Document images with source code
○ ○ ○ ○ ○

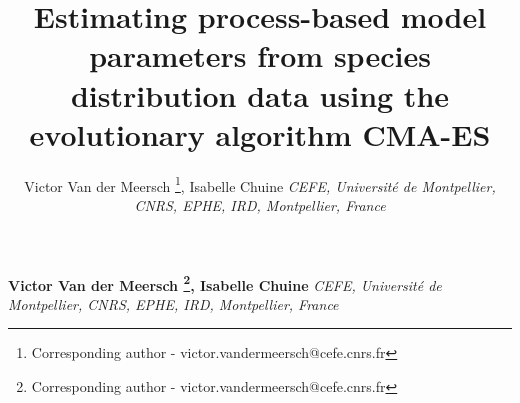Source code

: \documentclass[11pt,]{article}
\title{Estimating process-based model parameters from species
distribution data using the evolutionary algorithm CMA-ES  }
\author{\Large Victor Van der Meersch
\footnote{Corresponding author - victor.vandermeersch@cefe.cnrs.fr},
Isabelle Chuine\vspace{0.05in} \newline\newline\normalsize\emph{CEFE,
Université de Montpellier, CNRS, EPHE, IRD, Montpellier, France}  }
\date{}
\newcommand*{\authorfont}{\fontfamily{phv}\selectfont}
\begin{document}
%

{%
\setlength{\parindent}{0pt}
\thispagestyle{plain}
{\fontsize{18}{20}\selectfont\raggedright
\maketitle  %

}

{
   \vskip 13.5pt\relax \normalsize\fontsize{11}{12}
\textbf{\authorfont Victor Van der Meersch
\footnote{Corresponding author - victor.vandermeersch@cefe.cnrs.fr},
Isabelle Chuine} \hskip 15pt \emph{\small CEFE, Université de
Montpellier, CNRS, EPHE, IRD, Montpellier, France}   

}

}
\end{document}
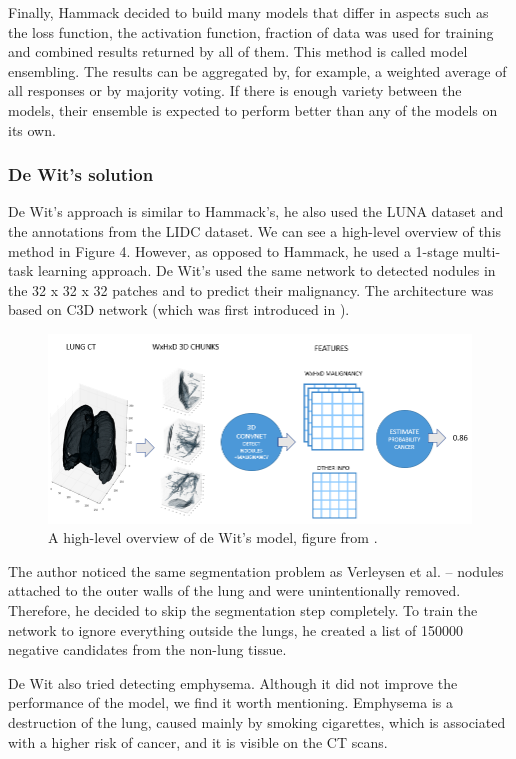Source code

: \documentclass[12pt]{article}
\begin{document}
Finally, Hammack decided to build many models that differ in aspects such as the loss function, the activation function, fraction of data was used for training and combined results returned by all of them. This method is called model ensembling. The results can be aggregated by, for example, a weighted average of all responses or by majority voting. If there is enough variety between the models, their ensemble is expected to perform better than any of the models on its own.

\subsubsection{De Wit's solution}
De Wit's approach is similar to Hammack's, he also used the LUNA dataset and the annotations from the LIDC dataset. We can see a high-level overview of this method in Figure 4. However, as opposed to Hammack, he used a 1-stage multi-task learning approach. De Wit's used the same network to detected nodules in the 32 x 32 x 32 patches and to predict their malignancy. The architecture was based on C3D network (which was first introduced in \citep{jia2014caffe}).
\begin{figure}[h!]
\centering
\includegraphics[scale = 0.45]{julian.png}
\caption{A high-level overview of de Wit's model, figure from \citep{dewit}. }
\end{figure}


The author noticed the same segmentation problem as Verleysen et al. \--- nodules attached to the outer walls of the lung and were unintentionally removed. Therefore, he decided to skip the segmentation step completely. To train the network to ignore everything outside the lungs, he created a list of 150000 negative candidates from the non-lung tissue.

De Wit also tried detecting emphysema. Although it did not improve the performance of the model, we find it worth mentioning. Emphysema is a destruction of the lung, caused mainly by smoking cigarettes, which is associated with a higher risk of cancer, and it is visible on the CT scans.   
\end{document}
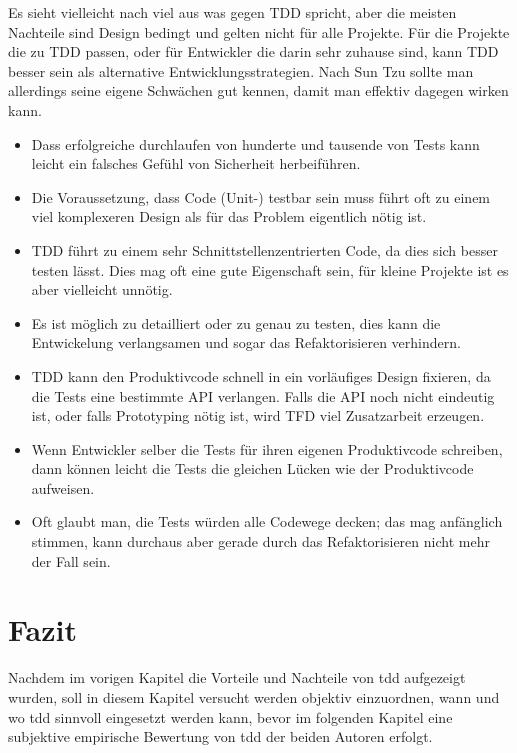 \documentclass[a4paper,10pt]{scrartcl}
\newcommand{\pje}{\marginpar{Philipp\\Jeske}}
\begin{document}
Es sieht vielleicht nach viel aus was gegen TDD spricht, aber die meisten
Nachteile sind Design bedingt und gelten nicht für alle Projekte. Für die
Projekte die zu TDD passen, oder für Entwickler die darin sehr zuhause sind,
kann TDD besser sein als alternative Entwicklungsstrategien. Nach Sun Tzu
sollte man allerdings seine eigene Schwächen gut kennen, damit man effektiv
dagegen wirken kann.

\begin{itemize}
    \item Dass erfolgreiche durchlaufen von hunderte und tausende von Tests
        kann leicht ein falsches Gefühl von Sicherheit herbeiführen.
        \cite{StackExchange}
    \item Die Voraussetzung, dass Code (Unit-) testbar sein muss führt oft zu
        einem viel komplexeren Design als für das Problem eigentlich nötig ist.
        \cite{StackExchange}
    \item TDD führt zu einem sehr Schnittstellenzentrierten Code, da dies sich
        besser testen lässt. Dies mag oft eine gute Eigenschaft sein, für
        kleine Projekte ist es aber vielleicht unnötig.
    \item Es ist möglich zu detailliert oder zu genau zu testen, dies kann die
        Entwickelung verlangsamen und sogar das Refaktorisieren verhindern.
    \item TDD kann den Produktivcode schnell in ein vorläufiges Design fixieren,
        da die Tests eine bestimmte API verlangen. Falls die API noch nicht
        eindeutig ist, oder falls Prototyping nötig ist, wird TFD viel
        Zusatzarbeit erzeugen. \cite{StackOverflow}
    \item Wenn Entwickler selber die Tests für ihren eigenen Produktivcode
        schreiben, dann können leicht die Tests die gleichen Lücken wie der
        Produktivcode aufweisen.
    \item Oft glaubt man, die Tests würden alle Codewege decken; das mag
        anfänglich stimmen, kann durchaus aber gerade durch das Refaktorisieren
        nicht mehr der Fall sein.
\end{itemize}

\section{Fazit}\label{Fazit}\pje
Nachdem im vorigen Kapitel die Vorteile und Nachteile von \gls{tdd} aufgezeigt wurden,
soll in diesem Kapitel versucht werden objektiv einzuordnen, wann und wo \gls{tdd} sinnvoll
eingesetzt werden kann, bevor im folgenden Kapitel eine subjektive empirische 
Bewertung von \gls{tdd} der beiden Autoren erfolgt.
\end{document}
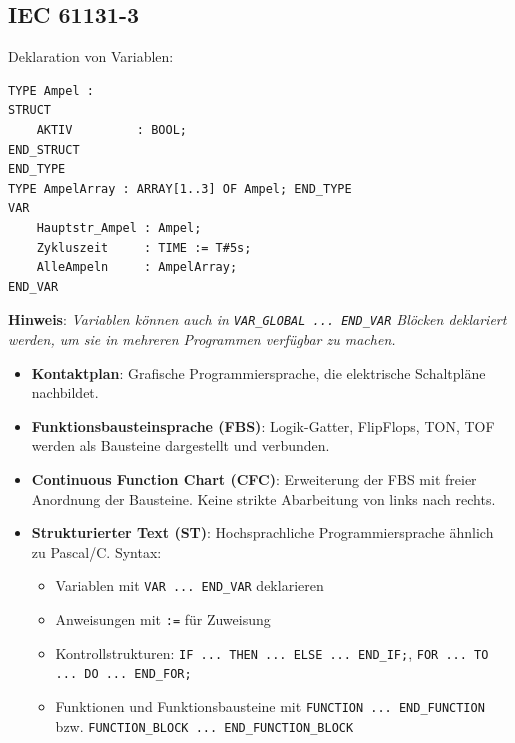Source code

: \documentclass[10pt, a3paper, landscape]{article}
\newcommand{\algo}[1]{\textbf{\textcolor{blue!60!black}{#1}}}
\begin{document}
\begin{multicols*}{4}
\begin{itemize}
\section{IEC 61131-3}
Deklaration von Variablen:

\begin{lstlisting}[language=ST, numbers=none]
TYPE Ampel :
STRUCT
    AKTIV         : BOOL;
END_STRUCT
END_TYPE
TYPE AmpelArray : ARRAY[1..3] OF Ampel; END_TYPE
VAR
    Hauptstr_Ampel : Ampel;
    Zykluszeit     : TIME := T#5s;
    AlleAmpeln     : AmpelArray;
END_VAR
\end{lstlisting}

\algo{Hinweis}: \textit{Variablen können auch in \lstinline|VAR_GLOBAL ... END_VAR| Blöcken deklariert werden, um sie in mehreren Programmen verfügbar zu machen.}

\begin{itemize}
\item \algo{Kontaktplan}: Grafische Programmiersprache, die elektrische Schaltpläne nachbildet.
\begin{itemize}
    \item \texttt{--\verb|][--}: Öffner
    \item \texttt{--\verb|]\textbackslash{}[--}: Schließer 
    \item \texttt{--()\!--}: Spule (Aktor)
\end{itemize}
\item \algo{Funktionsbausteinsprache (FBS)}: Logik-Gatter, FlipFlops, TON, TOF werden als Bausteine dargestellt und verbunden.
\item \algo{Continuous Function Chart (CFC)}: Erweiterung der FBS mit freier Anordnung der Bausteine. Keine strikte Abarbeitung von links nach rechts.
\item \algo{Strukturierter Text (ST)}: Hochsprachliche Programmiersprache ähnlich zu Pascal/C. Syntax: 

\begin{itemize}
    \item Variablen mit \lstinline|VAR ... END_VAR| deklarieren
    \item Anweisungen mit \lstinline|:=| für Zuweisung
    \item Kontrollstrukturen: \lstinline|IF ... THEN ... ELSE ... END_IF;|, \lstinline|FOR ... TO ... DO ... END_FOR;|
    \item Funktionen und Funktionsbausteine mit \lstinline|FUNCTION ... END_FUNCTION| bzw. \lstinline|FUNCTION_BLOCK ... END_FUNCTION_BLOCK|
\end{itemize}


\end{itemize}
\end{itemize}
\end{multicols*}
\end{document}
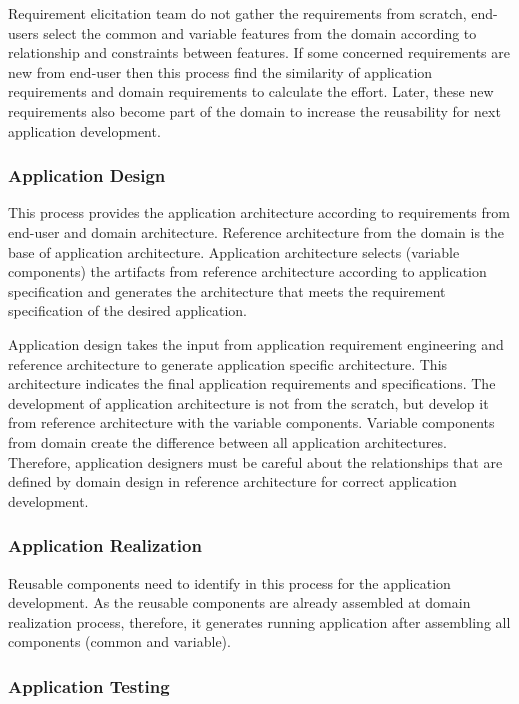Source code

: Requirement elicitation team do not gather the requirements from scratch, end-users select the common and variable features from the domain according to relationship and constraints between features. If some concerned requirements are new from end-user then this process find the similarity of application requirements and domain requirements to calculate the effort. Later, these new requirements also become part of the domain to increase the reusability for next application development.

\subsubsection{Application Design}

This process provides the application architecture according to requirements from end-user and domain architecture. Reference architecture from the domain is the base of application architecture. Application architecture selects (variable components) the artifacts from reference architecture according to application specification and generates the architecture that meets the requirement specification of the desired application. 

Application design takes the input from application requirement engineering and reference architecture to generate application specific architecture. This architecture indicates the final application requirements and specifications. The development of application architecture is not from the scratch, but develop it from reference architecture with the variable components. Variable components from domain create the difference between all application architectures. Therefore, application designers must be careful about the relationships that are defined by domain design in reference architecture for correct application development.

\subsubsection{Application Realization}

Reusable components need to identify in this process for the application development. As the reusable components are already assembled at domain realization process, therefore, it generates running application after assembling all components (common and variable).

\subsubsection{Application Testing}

○ ○ ○ ○ ○

§ **Task objective**
Above are some lines. Repeat exactly, and only, those from the line that has "einem viel komplexeren" through the line that has "ihren eigenen Produktivcode".

§ **Task result**
        einem viel komplexeren Design als für das Problem eigentlich nötig ist.
        \cite{StackExchange}
    \item TDD führt zu einem sehr Schnittstellenzentrierten Code, da dies sich
        besser testen lässt. Dies mag oft eine gute Eigenschaft sein, für
        kleine Projekte ist es aber vielleicht unnötig.
    \item Es ist möglich zu detailliert oder zu genau zu testen, dies kann die
        Entwickelung verlangsamen und sogar das Refaktorisieren verhindern.
    \item TDD kann den Produktivcode schnell in ein vorläufiges Design fixieren,
        da die Tests eine bestimmte API verlangen. Falls die API noch nicht
        eindeutig ist, oder falls Prototyping nötig ist, wird TFD viel
        Zusatzarbeit erzeugen. \cite{StackOverflow}
    \item Wenn Entwickler selber die Tests für ihren eigenen Produktivcode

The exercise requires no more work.